Ala. Admin. Code r. 540-X-18-.15 - Risk And Abuse Mitigation Strategies
(1) The Board recognizes that all controlled
substances, including but not limited to, opiates, benzodiazepines, stimulants,
anticonvulsants, and sedative hypnotics, have a risk of addiction, misuse, and
diversion. It is the opinion of the Board that the best practice when
prescribing controlled substances shall include medically appropriate risk and
abuse mitigation strategies, which will vary from patient to patient.
Additional care should be used by practitioners when prescribing medication to
a patient from multiple controlled substance drug classes.
(2) Every practitioner shall provide his or
her patient with risk education prior to initiating controlled substances
therapy and prior to continuing the controlled substances therapy initiated by
another practitioner.
(3) Every
practitioner shall utilize medically appropriate risk and abuse mitigation
strategies when prescribing controlled substances. Examples of risk and abuse
mitigation strategies include, but are not limited to:
(a) Pill counts;
(b) Urine drug screening;
(c) PDMP checks;
(d) Consideration of abuse-deterrent
medications;
(e) Monitoring the
patient for aberrant behavior;
(f)
Using validated risk-assessment tools, examples of which shall be maintained by
the Board; and
(g) Co-prescribing
naloxone to patients receiving opioid prescriptions when determined to be
appropriate in the clinical judgment of the treating practitioner.
(4) The Board recognizes that the
best available research demonstrates that the risk of adverse events occurring
in patients who use controlled substances to treat pain increases as dosage
increases. The Board adopts the "Morphine Milligram Equivalency" ("MME") daily
standard as set out by the Centers for Disease Control and Prevention ("CDC")
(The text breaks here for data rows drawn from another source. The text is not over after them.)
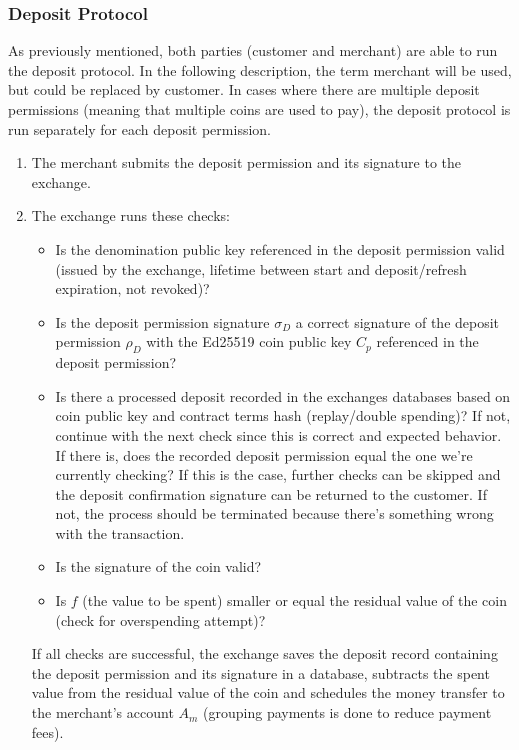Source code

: \subsubsection{Deposit Protocol}
\label{sec:deposit-protocol}
As previously mentioned, both parties (customer and merchant) are able to run the deposit protocol.
In the following description, the term merchant will be used, but could be replaced by customer.
In cases where there are multiple deposit permissions (meaning that multiple coins are used to pay), the deposit protocol is run separately for each deposit permission.
\begin{enumerate}
    \item The merchant submits the deposit permission and its signature to the exchange.
    \item The exchange runs these checks:
          \begin{itemize}
              \item Is the denomination public key referenced in the deposit permission valid (issued by the exchange, lifetime between start and deposit/refresh expiration, not revoked)?
              \item Is the deposit permission signature $ \sigma_{D} $ a correct signature of the deposit permission $ \rho_{D} $ with the Ed25519 coin public key $ C_p $ referenced in the deposit permission?
              \item Is there a processed deposit recorded in the exchanges databases based on coin public key and contract terms hash (replay/double spending)?
                    If not, continue with the next check since this is correct and expected behavior.
                    \\If there is, does the recorded deposit permission equal the one we're currently checking?
                    If this is the case, further checks can be skipped and the deposit confirmation signature can be returned to the customer.
                    If not, the process should be terminated because there's something wrong with the transaction.
              \item Is the signature of the coin valid?
              \item Is $ f $ (the value to be spent) smaller or equal the residual value of the coin (check for overspending attempt)?
          \end{itemize}
          If all checks are successful, the exchange saves the deposit record containing the deposit permission and its signature in a database, subtracts the spent value from the residual value of the coin and schedules the money transfer to the merchant's account $ A_m $ (grouping payments is done to reduce payment fees).

\end{enumerate}

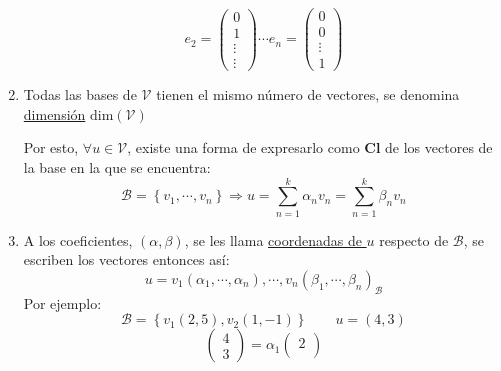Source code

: \begin{enumerate}
\[                      e_2 =
                      \begin{pmatrix}
                              0      \\
                              1      \\
                              \vdots \\
                              \vdots
                      \end{pmatrix}
                      \cdots
                      e_n =
                      \begin{pmatrix}
                              0      \\
                              0      \\
                              \vdots \\
                              1
                      \end{pmatrix}
              \]
        \item Todas las bases de \(\mathcal{V}\) tienen el mismo número de vectores, se denomina \underline{dimensión} \(\text{dim}\left(\mathcal{V}\right) \)
              \par Por esto, \(\forall u \in \mathcal{V}\), existe una forma de expresarlo como \textbf{Cl} de los vectores de la base en la que se encuentra:
              \[
                      \mathcal{B} = \left\{v_1,\cdots, v_n\right\}  \Rightarrow u = \sum^k_{n=1}\alpha_n v_n =\sum^k_{n=1}\beta_n v_n
              \]
        \item A los coeficientes, \(\left(\alpha, \beta\right) \), se les llama \underline{coordenadas de \(u\)} respecto de \(\mathcal{B}\), se escriben los vectores entonces así:
              \[
                      \boxed{u = v_1\left(\alpha_1,\cdots,\alpha_n\right),\cdots,v_n\left(\beta_1,\cdots,\beta_n\right)_\mathcal{B} }
              \]
              Por ejemplo:
              \[
                      \mathcal{B} = \left\{v_1\left(2,5\right) , v_2\left(1,-1\right) \right\} \hspace{2em} u=\left(4,3\right)
              \]
              \[
                      \begin{pmatrix}
                              4
                              \\
                              3
                      \end{pmatrix}
                      =\alpha_1
                      \begin{pmatrix}
                              2
                              \\

\end{pmatrix}\]
\end{enumerate}
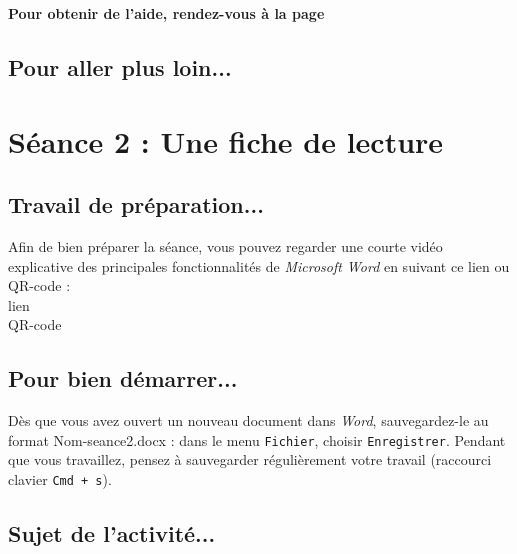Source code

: \textbf{Pour obtenir de l'aide, rendez-vous à la page \pageref{aide_seancesWord3}}

\subsection{Pour aller plus loin...}

\vfill




%
%
%
%

\pagebreak

\section{Séance 2 : Une fiche de lecture}\label{ficheTexte4e3}

\subsection{Travail de préparation...}

Afin de bien préparer la séance, vous pouvez regarder une courte vidéo explicative des principales fonctionnalités de \emph{Microsoft Word} en suivant ce lien ou QR-code :\\

lien\\
QR-code

\subsection{Pour bien démarrer...}

Dès que vous avez ouvert un nouveau document dans \emph{Word}, sauvegardez-le au format Nom-seance2.docx : dans le menu \texttt{Fichier}, choisir \texttt{Enregistrer}. Pendant que vous travaillez, pensez à sauvegarder régulièrement votre travail (raccourci clavier \texttt{Cmd + s}).   


\subsection{Sujet de l'activité...}

\vspace{10pt}

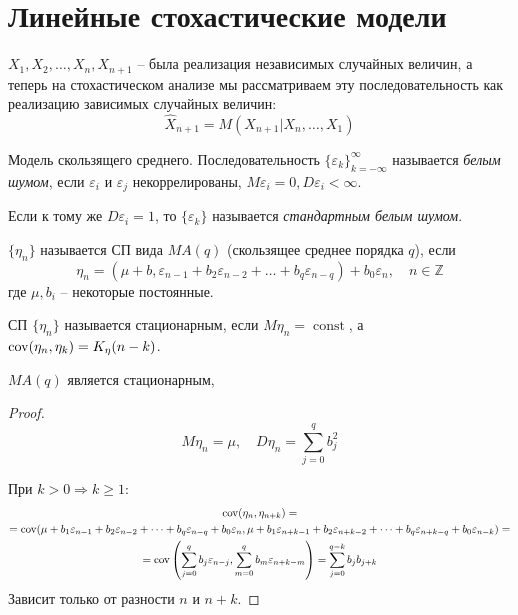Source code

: 
\section{Линейные стохастические модели}

$X_1, X_2, \dots, X_n, X_{n+1}$ -- была реализация независимых случайных величин,
а теперь на стохастическом анализе мы рассматриваем эту последовательность
как реализацию зависимых случайных величин:
\[
  \hat{X}_{n+1} = M \left( X_{n+1} | X_n, \dots, X_1 \right) 
\]


\begin{definition}
  Модель скользящего среднего.
  Последовательность $\{\varepsilon_k\}_{k=-\infty}^\infty$ называется \emph{белым шумом},
  если $\varepsilon_i$ и $\varepsilon_j$ некоррелированы,
  $M\varepsilon_i = 0, D\varepsilon_i < \infty$.

  Если к тому же $D\varepsilon_i = 1$, то $\{\varepsilon_k\}$ называется
  \emph{стандартным белым шумом}.
\end{definition}

\begin{definition}
  $\{\eta_n\}$ называется СП вида $MA(q)$ (скользящее среднее порядка $q$),
  если
  \[
    \eta_n = (\mu + b, \varepsilon_{n-1} + b_2 \varepsilon_{n-2} + \dots + b_q \varepsilon_{n-q}) + b_0 \varepsilon_n,
    \quad n \in \mathbb{Z}
  \]
  где $\mu, b_i$ -- некоторые постоянные.
\end{definition}

\begin{definition}
  СП $\{\eta_n\}$ называется стационарным, если $M\eta_n = \operatorname{const}$,
  а $\operatorname{cov} (\eta_n, \eta_k) = K_{\eta} (n-k)$.
\end{definition}

\begin{remark}
  $MA(q)$ является стационарным,
  \begin{proof}
    \[
      M\eta_n = \mu, \quad 
      D\eta_n = \sum_{j=0}^q b_j^2
    \]

    При $k > 0 \Rightarrow k \geqslant 1$:
    \begin{multline*}
      \operatorname{cov}(\eta_n, \eta_{n+k}) = \\
      = \operatorname{cov} (\mu + b_1 \varepsilon_{n-1} + b_2 \varepsilon_{n-2} + \dots + b_q \varepsilon_{n-q} + b_0 \varepsilon_n,
      \mu + b_1 \varepsilon_{n + k-1} + b_2 \varepsilon_{n + k - 2} + \dots + b_q \varepsilon_{n + k - q} + b_0 \varepsilon_{n-k}) = \\
      = \operatorname{cov} \left( \sum_{j=0}^q b_j \varepsilon_{n-j}, \sum_{m=0}^q b_m \varepsilon_{n+k-m} \right) 
      = \sum_{j=0}^{q-k} b_j b_{j+k}
    \end{multline*}
    Зависит только от разности $n$ и $n+k$.
  \end{proof}
\end{remark}

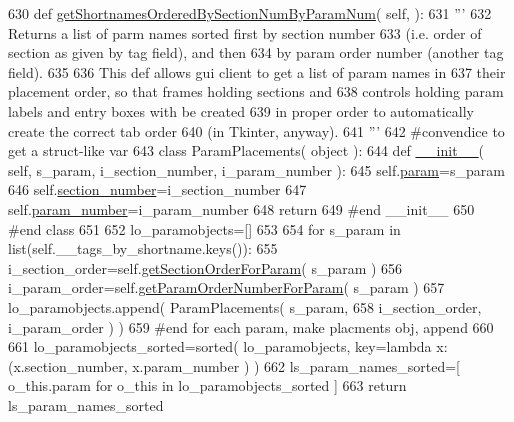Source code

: \begin{DoxyCode}
630     \textcolor{keyword}{def }\hyperlink{classnegui_1_1pgparamset_1_1PGParamSet_a4f1aab0d1de87fbf66ea057e3577804c}{getShortnamesOrderedBySectionNumByParamNum}( self, ):
631         \textcolor{stringliteral}{'''}
632 \textcolor{stringliteral}{        Returns a list of parm names sorted first by section number}
633 \textcolor{stringliteral}{        (i.e. order of section as given by tag field), and then }
634 \textcolor{stringliteral}{        by param order number (another tag field). }
635 \textcolor{stringliteral}{}
636 \textcolor{stringliteral}{        This def allows gui client to get a list of param names in }
637 \textcolor{stringliteral}{        their placement order, so that frames holding sections and}
638 \textcolor{stringliteral}{        controls holding param labels and entry boxes with be created}
639 \textcolor{stringliteral}{        in proper order to automatically create the correct tab order}
640 \textcolor{stringliteral}{        (in Tkinter, anyway).}
641 \textcolor{stringliteral}{        '''}
642         \textcolor{comment}{#convendice to get a struct-like var}
643         \textcolor{keyword}{class }ParamPlacements( object ):
644             \textcolor{keyword}{def }\hyperlink{classnegui_1_1pgparamset_1_1PGParamSet_a598ea6a166f56fe5be01f86d4d8c91ba}{\_\_init\_\_}( self, s\_param, i\_section\_number, i\_param\_number ):
645                 self.\hyperlink{classnegui_1_1pgparamset_1_1PGParamSet_a51a7d3fde3da41e93f0c9f538ccd0edf}{param}=s\_param
646                 self.\hyperlink{classnegui_1_1pgparamset_1_1PGParamSet_a04420e446c9dd25d5d88fd62a734cb6e}{section\_number}=i\_section\_number
647                 self.\hyperlink{classnegui_1_1pgparamset_1_1PGParamSet_ab9fca9825029bbe54878b4b6f32c75c7}{param\_number}=i\_param\_number
648                 \textcolor{keywordflow}{return}
649             \textcolor{comment}{#end \_\_init\_\_}
650         \textcolor{comment}{#end class}
651 
652         lo\_paramobjects=[]
653 
654         \textcolor{keywordflow}{for} s\_param \textcolor{keywordflow}{in} list(self.\_\_tags\_by\_shortname.keys()):
655             i\_section\_order=self.\hyperlink{classnegui_1_1pgparamset_1_1PGParamSet_a18000b825994a6784da5ead88e300e98}{getSectionOrderForParam}( s\_param )
656             i\_param\_order=self.\hyperlink{classnegui_1_1pgparamset_1_1PGParamSet_a5eccd6863398ff156943e9f3dd3c2b4c}{getParamOrderNumberForParam}( s\_param )
657             lo\_paramobjects.append( ParamPlacements( s\_param, 
658                                     i\_section\_order, i\_param\_order ) )
659         \textcolor{comment}{#end for each param, make placments obj, append}
660 
661         lo\_paramobjects\_sorted=sorted( lo\_paramobjects, key=\textcolor{keyword}{lambda} x: (x.section\_number, x.param\_number ) )
662         ls\_param\_names\_sorted=[ o\_this.param \textcolor{keywordflow}{for} o\_this \textcolor{keywordflow}{in} lo\_paramobjects\_sorted ]
663         \textcolor{keywordflow}{return} ls\_param\_names\_sorted
\end{DoxyCode}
for calculating the morphine equivalence of opioid dosages. The Board further
adopts the "Lorazepam Milligram Equivalency" ("LME") daily standard for
calculating sedative dosing when using the Alabama Prescription Drug Monitoring
Program.
(5) For the purpose of
preventing controlled substance diversion, abuse, misuse, addiction, and
doctor-shopping, the Board sets forth the following requirements for the use of
Alabama's Prescription Drug Monitoring Program (PDMP):
(a) For controlled substance prescriptions
totaling less than 30 MME or 3 LME per day, practitioners are expected to use
the PDMP in a manner consistent with good clinical practice.
(b) When prescribing to a patient controlled
substances of more than 30 MME or 3 LME per day, practitioners shall review
that patient's prescribing history through the PDMP at least two (2) times per
year, and each practitioner is responsible for documenting the use of risk and
abuse mitigation strategies in the patient's medical record.
(c) Practitioners shall query the PDMP to
review a patient's prescribing history every time a prescription for more than
90 MME or 5 LME per day is written, on the same day the prescription is
written.
(6)
Exemptions: The Board's PDMP requirements do not apply to practitioners writing
controlled substance prescriptions for:
(a)
Nursing home patients;
(b) Hospice
patients, where the prescription indicates hospice on the physical
prescription;
(c) When treating a
patient for active, malignant pain; or
(d) Intra-operative patient care.
(7) Due to the heightened risk of
adverse events associated with the concurrent use of opioids and
benzodiazepines, practitioners should reconsider a patient's existing
benzodiazepine prescriptions or decline to add one when prescribing an opioid
and consider alternative forms of treatment.
(8) A violation of this rule is grounds for
the assessment of a fine and for the suspension, restriction, or revocation of
a practitioner's Alabama Controlled Substances Certificate or license to
practice medicine.
Notes
Author: Alabama Board of Medical Examiners
Statutory Authority: Code of Ala. 1975, ยงยง 20-2-250, et. seq.